## Supplied records

━━━━━━━━━━

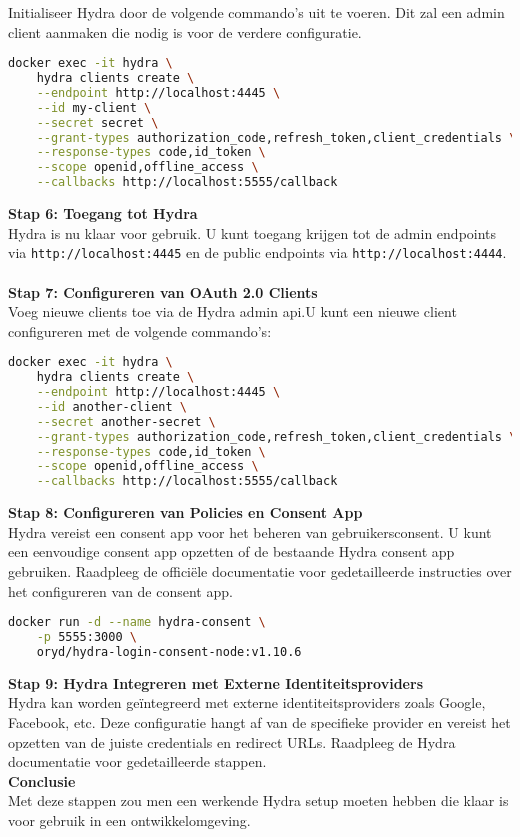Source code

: Initialiseer Hydra door de volgende commando's uit te voeren. Dit zal een admin client aanmaken die nodig is voor de verdere configuratie.
\begin{lstlisting}[language=bash, caption=Hydra Initialiseren]
docker exec -it hydra \
    hydra clients create \
    --endpoint http://localhost:4445 \
    --id my-client \
    --secret secret \
    --grant-types authorization_code,refresh_token,client_credentials \
    --response-types code,id_token \
    --scope openid,offline_access \
    --callbacks http://localhost:5555/callback
\end{lstlisting}
\textbf{Stap 6: Toegang tot Hydra}\\
Hydra is nu klaar voor gebruik. U kunt toegang krijgen tot de admin endpoints via \texttt{http://localhost:4445} en de public endpoints via \texttt{http://localhost:4444}.\\\\
\textbf{Stap 7: Configureren van OAuth 2.0 Clients}\\
Voeg nieuwe clients toe via de Hydra admin \gls{api}.\@ U kunt een nieuwe client configureren met de volgende commando's:
\begin{lstlisting}[language=bash, caption=Hydra OAuth 2.0 Client configureren]
docker exec -it hydra \
    hydra clients create \
    --endpoint http://localhost:4445 \
    --id another-client \
    --secret another-secret \
    --grant-types authorization_code,refresh_token,client_credentials \
    --response-types code,id_token \
    --scope openid,offline_access \
    --callbacks http://localhost:5555/callback
\end{lstlisting}
\textbf{Stap 8: Configureren van Policies en Consent App}\\
Hydra vereist een consent app voor het beheren van gebruikersconsent. U kunt een eenvoudige consent app opzetten of de bestaande Hydra consent app gebruiken. Raadpleeg de officiële documentatie voor gedetailleerde instructies over het configureren van de consent app.
\begin{lstlisting}[language=bash, caption=Hydra Consent App starten]
docker run -d --name hydra-consent \
    -p 5555:3000 \
    oryd/hydra-login-consent-node:v1.10.6
\end{lstlisting}
\textbf{Stap 9: Hydra Integreren met Externe Identiteitsproviders}\\
Hydra kan worden geïntegreerd met externe identiteitsproviders zoals Google, Facebook, etc. Deze configuratie hangt af van de specifieke provider en vereist het opzetten van de juiste credentials en redirect URLs. Raadpleeg de Hydra documentatie voor gedetailleerde stappen.\\
\textbf{Conclusie}\\
Met deze stappen zou men een werkende Hydra setup moeten hebben die klaar is voor gebruik in een ontwikkelomgeving.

━━━━━━━━━━

## Activity
Lines with the word "volgende" in them are the answer; report each one from the data.

## Output for this exercise
: Initialiseer Hydra door de volgende commando's uit te voeren. Dit zal een admin client aanmaken die nodig is voor de verdere configuratie.
Voeg nieuwe clients toe via de Hydra admin \gls{api}.\@ U kunt een nieuwe client configureren met de volgende commando's:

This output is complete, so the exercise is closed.